Plutonium and highly enriched uranium provide different routes to building nuclear weapons. The North Koreans were able to reprocess spent fuel rods -- which had been monitored by U.N. inspectors under the 1994 agreement -- to obtain the weapons-grade plutonium for a nuclear test last year. A uranium-enrichment program would have required Pyongyang to build a facility with thousands of uranium-spinning centrifuges to obtain the highly enriched uranium needed for a weapon. Iran's nuclear program, which the United States alleges is intended for weapons, involves enriched uranium.

When Bush took office in 2001, a number of top administration officials openly expressed grave doubts about the 1994 accord, which was negotiated by the Clinton administration, and they seized on the intelligence about the uranium facility to terminate the agreement. The CIA provided an unclassified estimate to Congress in November 2002 that North Korea had begun constructing a plant that would produce enough "weapons-grade uranium for two or more nuclear weapons per year . . . as soon as mid-decade."

David Albright, a respected former U.N. inspector and president of the Institute for Science and International Security, issued a report last week in which he likened the intelligence on North Korea's uranium facility to the discredited intelligence before the invasion of Iraq that Baghdad was building a nuclear program. "The analysis about North Korea's program also appears to be flawed," he wrote.

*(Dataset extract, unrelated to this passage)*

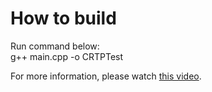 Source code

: # How to build

Run command below:  
g++ main.cpp -o CRTPTest  

For more information, please watch [this video](https://www.youtube.com/watch?v=TMphG93qFtQ).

In the upcoming issue of the Washington Quarterly, Joel S. Wit, a former State Department official who, with Albright, recently met with North Korean officials in Pyongyang, also raises questions about the intelligence estimate.

Administration officials insist they had valid suspicions at the time about North Korean purchases -- including 150 tons of aluminum tubes from Russia in June 2002 -- to halt any possible cooperative talks with Pyongyang. Officials also say that a senior North Korean official admitted to the program in October 2002, when Hill's predecessor, James Kelly, confronted North Korean officials over the U.S. intelligence findings at a meeting in Pyongyang. North Korea subsequently denied that any such admission took place.

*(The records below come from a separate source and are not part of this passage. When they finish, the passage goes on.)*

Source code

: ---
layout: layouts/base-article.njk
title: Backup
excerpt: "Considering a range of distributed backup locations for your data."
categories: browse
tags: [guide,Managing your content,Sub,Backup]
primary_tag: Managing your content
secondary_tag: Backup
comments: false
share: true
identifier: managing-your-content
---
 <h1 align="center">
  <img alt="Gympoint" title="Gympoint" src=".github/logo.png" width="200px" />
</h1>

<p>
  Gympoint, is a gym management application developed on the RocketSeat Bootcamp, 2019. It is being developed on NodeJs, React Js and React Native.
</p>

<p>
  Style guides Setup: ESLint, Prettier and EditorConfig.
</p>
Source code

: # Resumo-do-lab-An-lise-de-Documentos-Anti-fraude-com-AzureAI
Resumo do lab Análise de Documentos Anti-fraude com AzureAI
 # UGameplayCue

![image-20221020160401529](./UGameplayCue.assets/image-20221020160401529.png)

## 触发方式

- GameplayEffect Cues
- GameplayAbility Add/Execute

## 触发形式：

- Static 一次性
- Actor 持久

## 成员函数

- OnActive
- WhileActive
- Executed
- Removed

Kelly told reporters at the time he had informed the North Koreans that "this was a big problem and that they needed to dismantle it right away, before we could fully engage in a whole range of things that might well be mutually beneficial."

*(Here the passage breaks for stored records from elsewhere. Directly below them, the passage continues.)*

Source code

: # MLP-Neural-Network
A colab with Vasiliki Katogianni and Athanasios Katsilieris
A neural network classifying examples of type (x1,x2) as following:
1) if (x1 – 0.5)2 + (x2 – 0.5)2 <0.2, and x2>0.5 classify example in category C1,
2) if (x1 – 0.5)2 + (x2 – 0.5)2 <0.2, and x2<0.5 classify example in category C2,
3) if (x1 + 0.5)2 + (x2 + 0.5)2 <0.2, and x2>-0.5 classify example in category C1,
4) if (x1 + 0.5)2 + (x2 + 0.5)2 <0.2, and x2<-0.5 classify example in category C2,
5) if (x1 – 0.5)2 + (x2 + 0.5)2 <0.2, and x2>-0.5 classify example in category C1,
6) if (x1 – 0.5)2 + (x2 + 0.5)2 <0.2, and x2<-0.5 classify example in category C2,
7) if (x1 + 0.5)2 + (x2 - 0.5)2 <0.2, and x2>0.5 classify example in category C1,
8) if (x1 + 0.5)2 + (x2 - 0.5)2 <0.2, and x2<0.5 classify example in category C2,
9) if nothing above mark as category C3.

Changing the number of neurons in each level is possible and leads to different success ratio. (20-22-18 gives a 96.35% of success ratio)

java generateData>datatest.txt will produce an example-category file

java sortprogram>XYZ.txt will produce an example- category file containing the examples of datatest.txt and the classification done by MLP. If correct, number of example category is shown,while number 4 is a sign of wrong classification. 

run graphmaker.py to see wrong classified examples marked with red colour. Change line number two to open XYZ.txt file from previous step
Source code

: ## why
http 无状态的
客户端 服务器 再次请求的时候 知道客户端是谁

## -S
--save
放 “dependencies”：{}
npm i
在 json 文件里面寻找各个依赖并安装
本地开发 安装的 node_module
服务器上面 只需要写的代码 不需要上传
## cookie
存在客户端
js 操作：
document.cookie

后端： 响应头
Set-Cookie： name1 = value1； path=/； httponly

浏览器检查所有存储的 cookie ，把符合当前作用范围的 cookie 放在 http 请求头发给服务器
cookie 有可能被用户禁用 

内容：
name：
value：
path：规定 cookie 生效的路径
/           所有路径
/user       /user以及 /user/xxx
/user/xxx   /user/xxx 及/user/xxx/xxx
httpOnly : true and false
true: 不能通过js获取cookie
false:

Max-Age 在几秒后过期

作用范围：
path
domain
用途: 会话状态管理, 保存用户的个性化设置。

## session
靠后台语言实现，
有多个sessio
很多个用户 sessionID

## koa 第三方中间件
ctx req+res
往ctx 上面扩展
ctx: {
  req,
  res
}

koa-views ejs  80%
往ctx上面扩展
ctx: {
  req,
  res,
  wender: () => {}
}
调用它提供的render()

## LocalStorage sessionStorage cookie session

U.S. participants at the meeting said in interviews there was little dispute at the time North Korea appeared to be admitting the program, though one said the admission was more "tonal" -- such as the North Korean official's belligerent attitude -- than would appear in the transcript of the discussion.

During the early years of the crisis, the United States took a firm stand that North Korea must first admit to the uranium facility, rejecting proposals from other nations that it was more important to freeze the plutonium facility in order to halt North Korea's production. In May 2004, DeTrani -- then with the State Department -- was dispatched to give the North Koreans a detailed, 90-minute presentation of all the materials that Pyongyang had procured overseas, including aluminum tubes, chemicals and even a centrifuge kit from a Pakistani nuclear smuggling network, a U.S. official said.

The North Koreans have consistently denied having a uranium-enrichment program, and U.S. officials say suspected procurement activities have largely ceased in the past two years for unknown reasons. Some speculate that Pyongyang found a uranium program too difficult, especially since the plutonium facility was active. Others say DeTrani's presentation spooked them and they either ended the purchases or became more discreet.

Hill has said he has raised the uranium program at every meeting with the North Koreans, but the recent deal struck with Pyongyang focuses on the plutonium program. Under the agreement, North Korea will close and "seal" its plutonium nuclear reactor at Yongbyon within 60 days in return for 50,000 tons of fuel oil.

Pyongyang must eventually disclose and dismantle its programs in order to receive significant aid and other benefits, including normalizing relations with the United States.